YOUR ASSIGNMENT:
Begin at the line containing "completa de testes" in the entries below and end at the line containing "- Diagramas visuais"; transcribe that range exactly and nothing outside it.
* * *
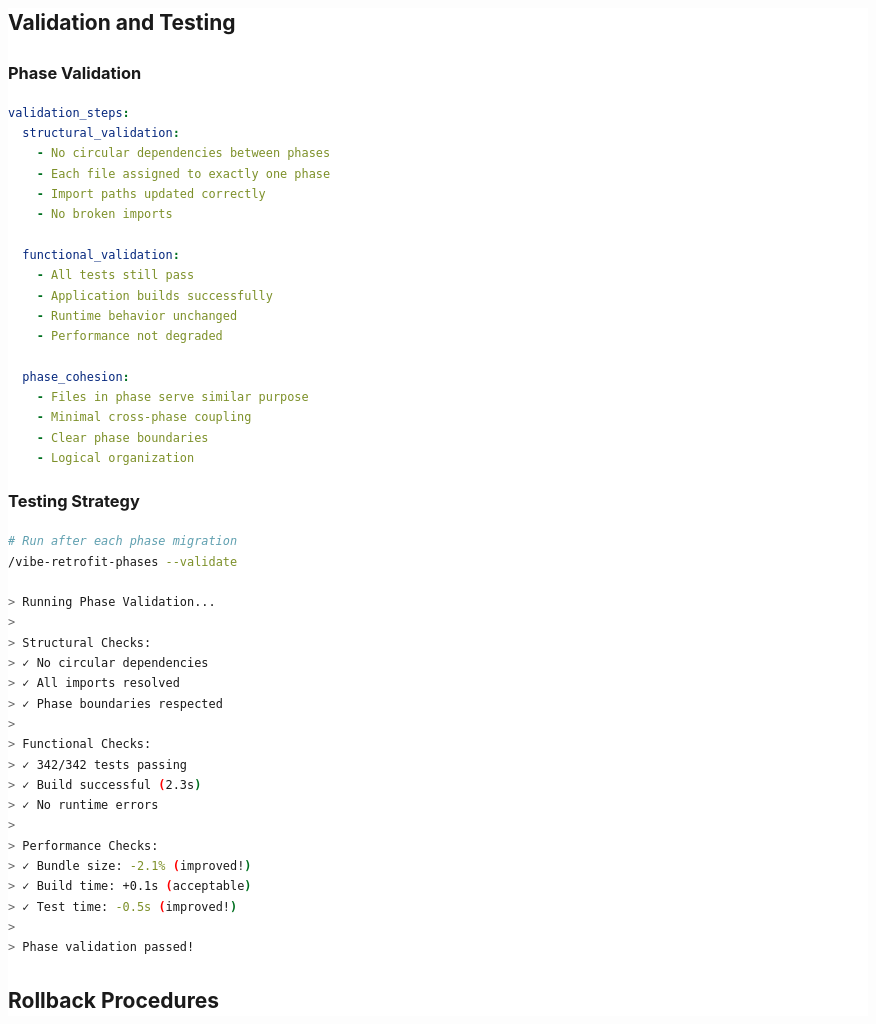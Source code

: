 ## Validation and Testing

### Phase Validation
```yaml
validation_steps:
  structural_validation:
    - No circular dependencies between phases
    - Each file assigned to exactly one phase
    - Import paths updated correctly
    - No broken imports
    
  functional_validation:
    - All tests still pass
    - Application builds successfully
    - Runtime behavior unchanged
    - Performance not degraded
    
  phase_cohesion:
    - Files in phase serve similar purpose
    - Minimal cross-phase coupling
    - Clear phase boundaries
    - Logical organization
```

### Testing Strategy
```bash
# Run after each phase migration
/vibe-retrofit-phases --validate

> Running Phase Validation...
> 
> Structural Checks:
> ✓ No circular dependencies
> ✓ All imports resolved
> ✓ Phase boundaries respected
> 
> Functional Checks:
> ✓ 342/342 tests passing
> ✓ Build successful (2.3s)
> ✓ No runtime errors
> 
> Performance Checks:
> ✓ Bundle size: -2.1% (improved!)
> ✓ Build time: +0.1s (acceptable)
> ✓ Test time: -0.5s (improved!)
> 
> Phase validation passed!
```

## Rollback Procedures
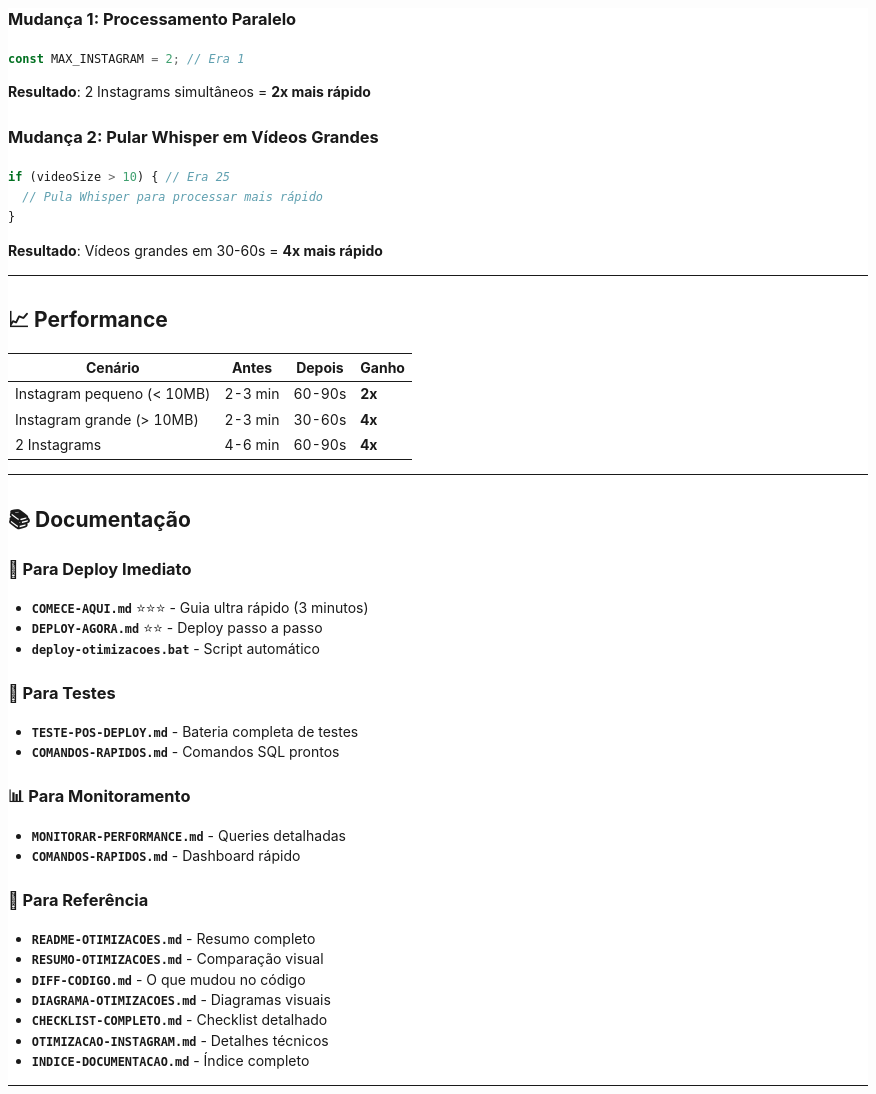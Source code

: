 ### Mudança 1: Processamento Paralelo
```typescript
const MAX_INSTAGRAM = 2; // Era 1
```
**Resultado**: 2 Instagrams simultâneos = **2x mais rápido**

### Mudança 2: Pular Whisper em Vídeos Grandes
```typescript
if (videoSize > 10) { // Era 25
  // Pula Whisper para processar mais rápido
}
```
**Resultado**: Vídeos grandes em 30-60s = **4x mais rápido**

---

## 📈 Performance

| Cenário | Antes | Depois | Ganho |
|---------|-------|--------|-------|
| Instagram pequeno (< 10MB) | 2-3 min | 60-90s | **2x** |
| Instagram grande (> 10MB) | 2-3 min | 30-60s | **4x** |
| 2 Instagrams | 4-6 min | 60-90s | **4x** |

---

## 📚 Documentação

### 🚀 Para Deploy Imediato
- **`COMECE-AQUI.md`** ⭐⭐⭐ - Guia ultra rápido (3 minutos)
- **`DEPLOY-AGORA.md`** ⭐⭐ - Deploy passo a passo
- **`deploy-otimizacoes.bat`** - Script automático

### 🧪 Para Testes
- **`TESTE-POS-DEPLOY.md`** - Bateria completa de testes
- **`COMANDOS-RAPIDOS.md`** - Comandos SQL prontos

### 📊 Para Monitoramento
- **`MONITORAR-PERFORMANCE.md`** - Queries detalhadas
- **`COMANDOS-RAPIDOS.md`** - Dashboard rápido

### 📖 Para Referência
- **`README-OTIMIZACOES.md`** - Resumo completo
- **`RESUMO-OTIMIZACOES.md`** - Comparação visual
- **`DIFF-CODIGO.md`** - O que mudou no código
- **`DIAGRAMA-OTIMIZACOES.md`** - Diagramas visuais
- **`CHECKLIST-COMPLETO.md`** - Checklist detalhado
- **`OTIMIZACAO-INSTAGRAM.md`** - Detalhes técnicos
- **`INDICE-DOCUMENTACAO.md`** - Índice completo

---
* * *
COMPLETED EXERCISE:
- **`TESTE-POS-DEPLOY.md`** - Bateria completa de testes
- **`COMANDOS-RAPIDOS.md`** - Comandos SQL prontos

### 📊 Para Monitoramento
- **`MONITORAR-PERFORMANCE.md`** - Queries detalhadas
- **`COMANDOS-RAPIDOS.md`** - Dashboard rápido

### 📖 Para Referência
- **`README-OTIMIZACOES.md`** - Resumo completo
- **`RESUMO-OTIMIZACOES.md`** - Comparação visual
- **`DIFF-CODIGO.md`** - O que mudou no código
- **`DIAGRAMA-OTIMIZACOES.md`** - Diagramas visuais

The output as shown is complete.